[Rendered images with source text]

+===+

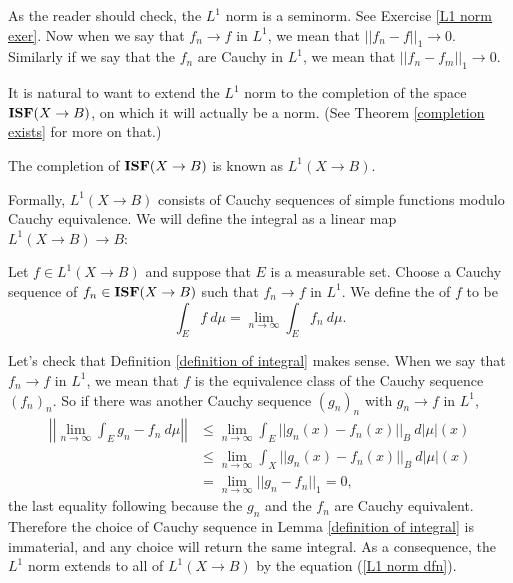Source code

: \begin{subsec}
As the reader should check, the $L^1$ norm is a seminorm. See Exercise \ref{L1 norm exer}.
Now when we say that $f_{n} \to f$ in $L^1$, we mean that $||f_{n} - f||_1 \to 0$. Similarly if we say that the $f_{n}$ are Cauchy in $L^1$, we mean that $||f_{n} - f_{m}||_1 \to 0$.
\end{subsec}

\begin{subsec}
It is natural to want to extend the $L^1$ norm to the completion of the space $\mathbf{ISF}(X \to B)$, on which it will actually be a norm.
(See Theorem \ref{completion exists} for more on that.)
\end{subsec}

\begin{definition}
The completion of $\mathbf{ISF}(X \to B)$ is known as $L^1(X \to B)$.
\end{definition}

\begin{subsec}
Formally, $L^1(X \to B)$ consists of Cauchy sequences of simple functions modulo Cauchy equivalence.
We will define the integral as a linear map $L^1(X \to B) \to B$:
\end{subsec}

\begin{definition}
\label{definition of integral}
Let $f \in L^1(X \to B)$ and suppose that $E$ is a measurable set.
Choose a Cauchy sequence of $f_{n} \in \mathbf{ISF}(X \to B)$ such that $f_{n} \to f$ in $L^1$.
We define the  of $f$ to be
\[\int_{E} f~d\mu = \lim_{n \to \infty} \int_{E} f_{n}~d\mu.\]
\end{definition}

\begin{subsec}
Let's check that Definition \ref{definition of integral} makes sense. When we say that $f_{n} \to f$ in $L^1$, we mean that $f$ is the equivalence class of the Cauchy sequence $(f_{n})_{n}$.
So if there was another Cauchy sequence $(g_{n})_{n}$ with $g_{n} \to f$ in $L^1$,
\begin{align*}\left|\left|\lim_{n \to \infty} \int_{E} g_{n} - f_{n} ~d\mu\right|\right| &\leq \lim_{n \to \infty} \int_{E} ||g_{n}(x) - f_{n}(x)||_{B} ~d|\mu|(x)\\&
\leq \lim_{n \to \infty} \int_{X} ||g_{n}(x) - f_{n}(x)||_{B} ~d|\mu|(x)
\\& = \lim_{n \to \infty} ||g_{n} - f_{n}||_1 = 0,
\end{align*}
the last equality following because the $g_{n}$ and the $f_{n}$ are Cauchy equivalent.
Therefore the choice of Cauchy sequence in Lemma \ref{definition of integral} is immaterial, and any choice will return the same integral.
As a consequence, the $L^1$ norm extends to all of $L^1(X \to B)$ by the equation (\ref{L1 norm dfn}).
\end{subsec}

+===+

§ **ACTION ITEM**
Check each line of the records above for "will", and copy those that have it.

§ **THE COMPLETED TASK**
It is natural to want to extend the $L^1$ norm to the completion of the space $\mathbf{ISF}(X \to B)$, on which it will actually be a norm.
We will define the integral as a linear map $L^1(X \to B) \to B$:
Therefore the choice of Cauchy sequence in Lemma \ref{definition of integral} is immaterial, and any choice will return the same integral.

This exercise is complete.